> [TASK STATEMENT]: For the data below, tally how many lines contain "curso" and answer only with that tally.

(Saved entries)
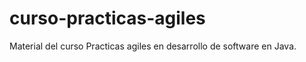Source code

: curso-practicas-agiles
======================

Material del curso Practicas agiles en desarrollo de software en Java.
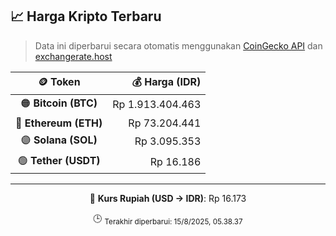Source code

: 

<!-- HARGA_KRIPTO -->
## 📈 Harga Kripto Terbaru

> Data ini diperbarui secara otomatis menggunakan [CoinGecko API](https://www.coingecko.com/) dan [exchangerate.host](https://exchangerate.host/)

<div align="center">

| 🪙 Token | 💰 Harga (IDR) |
|:------:|---------------:|
| 🟠 **Bitcoin (BTC)**   | Rp 1.913.404.463 |
| 🔵 **Ethereum (ETH)**  | Rp 73.204.441 |
| 🟣 **Solana (SOL)**    | Rp 3.095.353 |
| 🟢 **Tether (USDT)**   | Rp 16.186 |

---

💱 **Kurs Rupiah (USD → IDR)**: Rp 16.173

🕒 <sub>Terakhir diperbarui: 15/8/2025, 05.38.37</sub>

</div>
<!-- /HARGA_KRIPTO -->
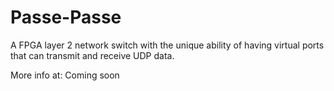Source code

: # Passe-Passe

A FPGA layer 2 network switch with the unique ability of having virtual ports that can transmit and receive UDP data.

More info at:
Coming soon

> [EXPECTED ANSWER]: 2